Extended Data Fig. 2: The afc1 and afc2 mutants contain mutations in CNGC2 and CNGC4.
From: A calmodulin-gated calcium channel links pathogen patterns to plant immunity
![Extended Data Fig. 2](https://media.springernature.com/full/springer-static/esm/art%3A10.1038%2Fs41586-019-1413-y/MediaObjects/41586_2019_1413_Fig6_ESM.jpg)

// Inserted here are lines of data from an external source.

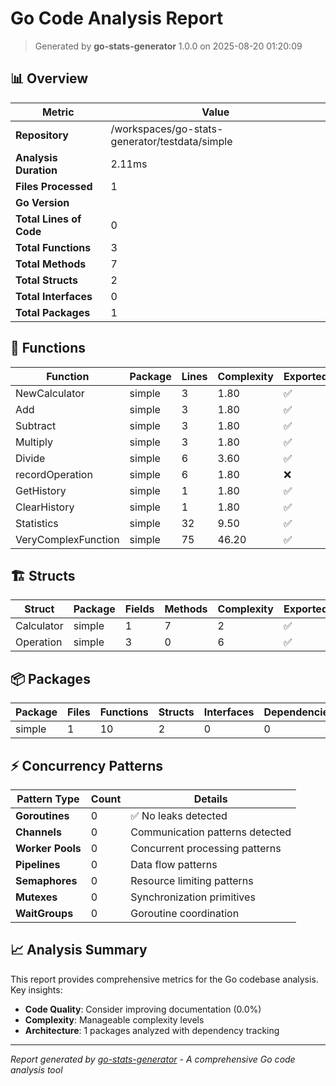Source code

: 


# Go Code Analysis Report

> Generated by **go-stats-generator** 1.0.0 on 2025-08-20 01:20:09

## 📊 Overview

| Metric | Value |
|--------|-------|
| **Repository** | /workspaces/go-stats-generator/testdata/simple |
| **Analysis Duration** | 2.11ms |
| **Files Processed** | 1 |
| **Go Version** |  |
| **Total Lines of Code** | 0 |
| **Total Functions** | 3 |
| **Total Methods** | 7 |
| **Total Structs** | 2 |
| **Total Interfaces** | 0 |
| **Total Packages** | 1 |



## 🔧 Functions


| Function | Package | Lines | Complexity | Exported | Documentation |
|----------|---------|-------|------------|----------|---------------|
| NewCalculator | simple | 3 | 1.80 | ✅ | 15.6% |
| Add | simple | 3 | 1.80 | ✅ | 8.4% |
| Subtract | simple | 3 | 1.80 | ✅ | 12.4% |
| Multiply | simple | 3 | 1.80 | ✅ | 12.8% |
| Divide | simple | 6 | 3.60 | ✅ | 10.8% |
| recordOperation | simple | 6 | 1.80 | ❌ | 19.2% |
| GetHistory | simple | 1 | 1.80 | ✅ | 26.4% |
| ClearHistory | simple | 1 | 1.80 | ✅ | 16.8% |
| Statistics | simple | 32 | 9.50 | ✅ | 22.8% |
| VeryComplexFunction | simple | 75 | 46.20 | ✅ | 28.0% |




## 🏗️ Structs


| Struct | Package | Fields | Methods | Complexity | Exported |
|--------|---------|--------|---------|------------|----------|
| Calculator | simple | 1 | 7 | 2 | ✅ |
| Operation | simple | 3 | 0 | 6 | ✅ |






## 📦 Packages


| Package | Files | Functions | Structs | Interfaces | Dependencies |
|---------|-------|-----------|---------|------------|--------------|
| simple | 1 | 10 | 2 | 0 | 0 |




## ⚡ Concurrency Patterns

| Pattern Type | Count | Details |
|--------------|-------|---------|
| **Goroutines** | 0 | ✅ No leaks detected |
| **Channels** | 0 | Communication patterns detected |
| **Worker Pools** | 0 | Concurrent processing patterns |
| **Pipelines** | 0 | Data flow patterns |
| **Semaphores** | 0 | Resource limiting patterns |
| **Mutexes** | 0 | Synchronization primitives |
| **WaitGroups** | 0 | Goroutine coordination |





## 📈 Analysis Summary

This report provides comprehensive metrics for the Go codebase analysis. Key insights:

- **Code Quality**: Consider improving documentation (0.0%)
- **Complexity**: Manageable complexity levels
- **Architecture**: 1 packages analyzed with dependency tracking

---
*Report generated by [go-stats-generator](https://github.com/opd-ai/go-stats-generator) - A comprehensive Go code analysis tool*
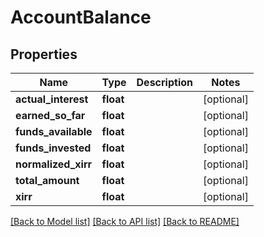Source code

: # AccountBalance

## Properties
Name | Type | Description | Notes
------------ | ------------- | ------------- | -------------
**actual_interest** | **float** |  | [optional] 
**earned_so_far** | **float** |  | [optional] 
**funds_available** | **float** |  | [optional] 
**funds_invested** | **float** |  | [optional] 
**normalized_xirr** | **float** |  | [optional] 
**total_amount** | **float** |  | [optional] 
**xirr** | **float** |  | [optional] 

[[Back to Model list]](../README.md#documentation-for-models) [[Back to API list]](../README.md#documentation-for-api-endpoints) [[Back to README]](../README.md)


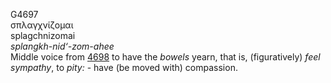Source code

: <body>
  <p>G4697<br>  σπλαγχνίζομαι  <br> splagchnizomai  <br><i>splangkh-nid‘-zom-ahee </i><br>Middle voice from <a href="g4698.htm">4698</a>  to have the <i>bowels</i> yearn, that is, (figuratively) <i>feel</i> <i>sympathy</i>, to <i>pity:</i> - have (be moved with) compassion.<br></p>
 </body>
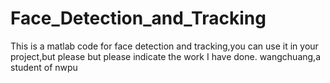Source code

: # Face_Detection_and_Tracking
This is a matlab code for face detection and tracking,you can use it in your project,but please but please indicate the work I have done.
wangchuang,a student of nwpu
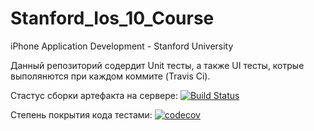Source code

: # Stanford_Ios_10_Course
iPhone Application Development - Stanford University

Данный репозиторий содердит Unit тесты, а также UI тесты, котрые выполянются при каждом коммите (Travis Ci).

Стастус сборки артефакта на сервере:
[![Build Status](https://travis-ci.org/3XclusiVe/Stanford_Ios_10_Course.svg?branch=master)](https://travis-ci.org/3XclusiVe/Stanford_Ios_10_Course)

Степень покрытия кода тестами:
[![codecov](https://codecov.io/gh/3XclusiVe/Stanford_Ios_10_Course/branch/master/graph/badge.svg)](https://codecov.io/gh/3XclusiVe/Stanford_Ios_10_Course)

a–c, The flg22-triggered [Ca2+]cyt burst is reduced in afc1 and afc2 mutants. a, The [Ca2+]cyt burst was measured as relative luminescence units using a Varioskan Flash Spectral Scanning Multimode Reader as previously described9,30,31. The arrow indicates the time at which 500 nM flg22 was added. WT, wild type. b, Relative [Ca2+]cyt levels are depicted as luminescence counts per second relative to total luminescence counts remaining (L/Lmax)9,30,31. The remaining aequorin was discharged by the addition of 100 μl of 2 M CaCl2 with 20% ethanol per well. c, The bar graph represents the peak [Ca2+]cyt in the wild type and the two mutants after application of 500 nM flg22. d, NaCl (300 mM)-induced increases in [Ca2+]cyt in the afc1 and afc2 mutants are comparable to those of the wild type. For a–d, data are shown as mean ± s.e.m., n = 8 biologically independent leaf discs; experiments were repeated 3 times with similar results. P values are from two-sided Student’s t-tests. e, Genetic complementation group analysis indicates that AFC1 encodes CNGC2 and AFC2 encodes CNGC4. Scale bar, 2 cm. Plants of different genotypes were analysed at least twice independently and in all cases they show similar growth phenotypes. f, A schematic of CNGC with six-transmembrane domains and the cytosolic C-terminal region. The mutation in afc1 resulted in a truncated CNGC2 protein and the mutation in afc2 resulted in a G381E substitution in CNGC4.